**TASK GOAL:** Drop every image and restate the entries below word for word.

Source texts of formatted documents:
------------------------------------------------------------

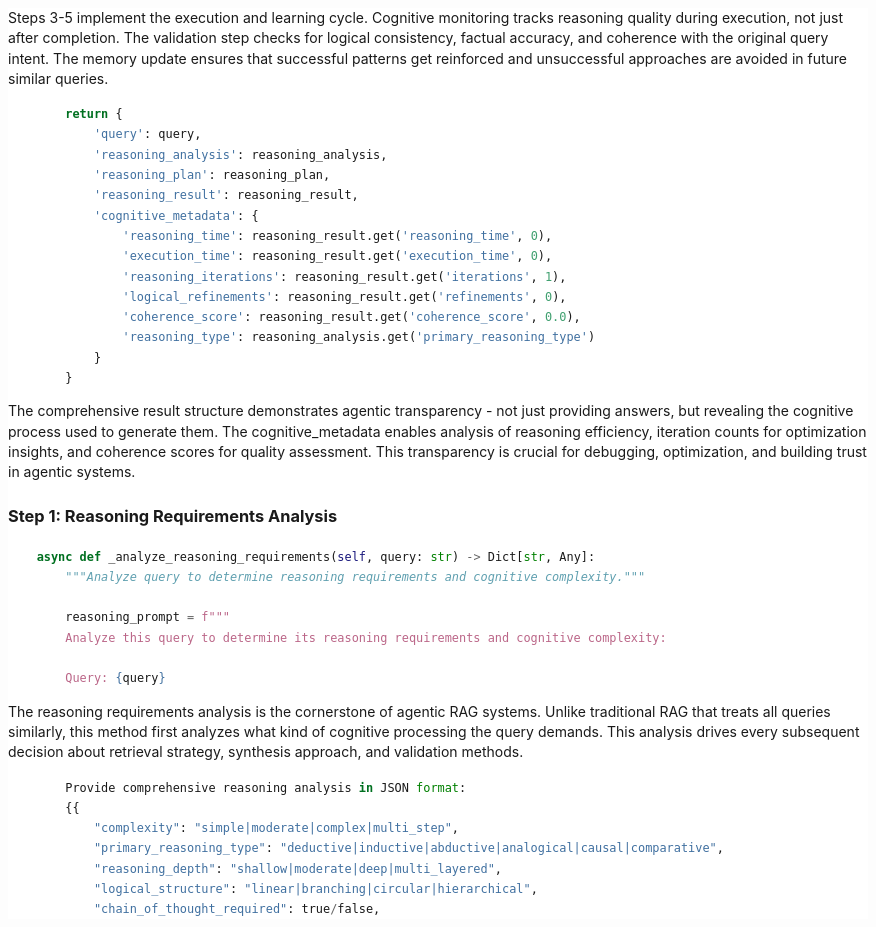 Steps 3-5 implement the execution and learning cycle. Cognitive monitoring tracks reasoning quality during execution, not just after completion. The validation step checks for logical consistency, factual accuracy, and coherence with the original query intent. The memory update ensures that successful patterns get reinforced and unsuccessful approaches are avoided in future similar queries.

```python
        return {
            'query': query,
            'reasoning_analysis': reasoning_analysis,
            'reasoning_plan': reasoning_plan,
            'reasoning_result': reasoning_result,
            'cognitive_metadata': {
                'reasoning_time': reasoning_result.get('reasoning_time', 0),
                'execution_time': reasoning_result.get('execution_time', 0),
                'reasoning_iterations': reasoning_result.get('iterations', 1),
                'logical_refinements': reasoning_result.get('refinements', 0),
                'coherence_score': reasoning_result.get('coherence_score', 0.0),
                'reasoning_type': reasoning_analysis.get('primary_reasoning_type')
            }
        }
```

The comprehensive result structure demonstrates agentic transparency - not just providing answers, but revealing the cognitive process used to generate them. The cognitive_metadata enables analysis of reasoning efficiency, iteration counts for optimization insights, and coherence scores for quality assessment. This transparency is crucial for debugging, optimization, and building trust in agentic systems.

### Step 1: Reasoning Requirements Analysis

```python
    async def _analyze_reasoning_requirements(self, query: str) -> Dict[str, Any]:
        """Analyze query to determine reasoning requirements and cognitive complexity."""

        reasoning_prompt = f"""
        Analyze this query to determine its reasoning requirements and cognitive complexity:

        Query: {query}
```

The reasoning requirements analysis is the cornerstone of agentic RAG systems. Unlike traditional RAG that treats all queries similarly, this method first analyzes what kind of cognitive processing the query demands. This analysis drives every subsequent decision about retrieval strategy, synthesis approach, and validation methods.

```python
        Provide comprehensive reasoning analysis in JSON format:
        {{
            "complexity": "simple|moderate|complex|multi_step",
            "primary_reasoning_type": "deductive|inductive|abductive|analogical|causal|comparative",
            "reasoning_depth": "shallow|moderate|deep|multi_layered",
            "logical_structure": "linear|branching|circular|hierarchical",
            "chain_of_thought_required": true/false,
```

------------------------------------------------------------

**REPLY:**
 Steps 3-5 implement the execution and learning cycle. Cognitive monitoring tracks reasoning quality during execution, not just after completion. The validation step checks for logical consistency, factual accuracy, and coherence with the original query intent. The memory update ensures that successful patterns get reinforced and unsuccessful approaches are avoided in future similar queries.

```python
        return {
            'query': query,
            'reasoning_analysis': reasoning_analysis,
            'reasoning_plan': reasoning_plan,
            'reasoning_result': reasoning_result,
            'cognitive_metadata': {
                'reasoning_time': reasoning_result.get('reasoning_time', 0),
                'execution_time': reasoning_result.get('execution_time', 0),
                'reasoning_iterations': reasoning_result.get('iterations', 1),
                'logical_refinements': reasoning_result.get('refinements', 0),
                'coherence_score': reasoning_result.get('coherence_score', 0.0),
                'reasoning_type': reasoning_analysis.get('primary_reasoning_type')
            }
        }
```

The comprehensive result structure demonstrates agentic transparency - not just providing answers, but revealing the cognitive process used to generate them. The cognitive_metadata enables analysis of reasoning efficiency, iteration counts for optimization insights, and coherence scores for quality assessment. This transparency is crucial for debugging, optimization, and building trust in agentic systems.

### Step 1: Reasoning Requirements Analysis

```python
    async def _analyze_reasoning_requirements(self, query: str) -> Dict[str, Any]:
        """Analyze query to determine reasoning requirements and cognitive complexity."""

        reasoning_prompt = f"""
        Analyze this query to determine its reasoning requirements and cognitive complexity:

        Query: {query}
```

The reasoning requirements analysis is the cornerstone of agentic RAG systems. Unlike traditional RAG that treats all queries similarly, this method first analyzes what kind of cognitive processing the query demands. This analysis drives every subsequent decision about retrieval strategy, synthesis approach, and validation methods.

```python
        Provide comprehensive reasoning analysis in JSON format:
        {{
            "complexity": "simple|moderate|complex|multi_step",
            "primary_reasoning_type": "deductive|inductive|abductive|analogical|causal|comparative",
            "reasoning_depth": "shallow|moderate|deep|multi_layered",
            "logical_structure": "linear|branching|circular|hierarchical",
            "chain_of_thought_required": true/false,
```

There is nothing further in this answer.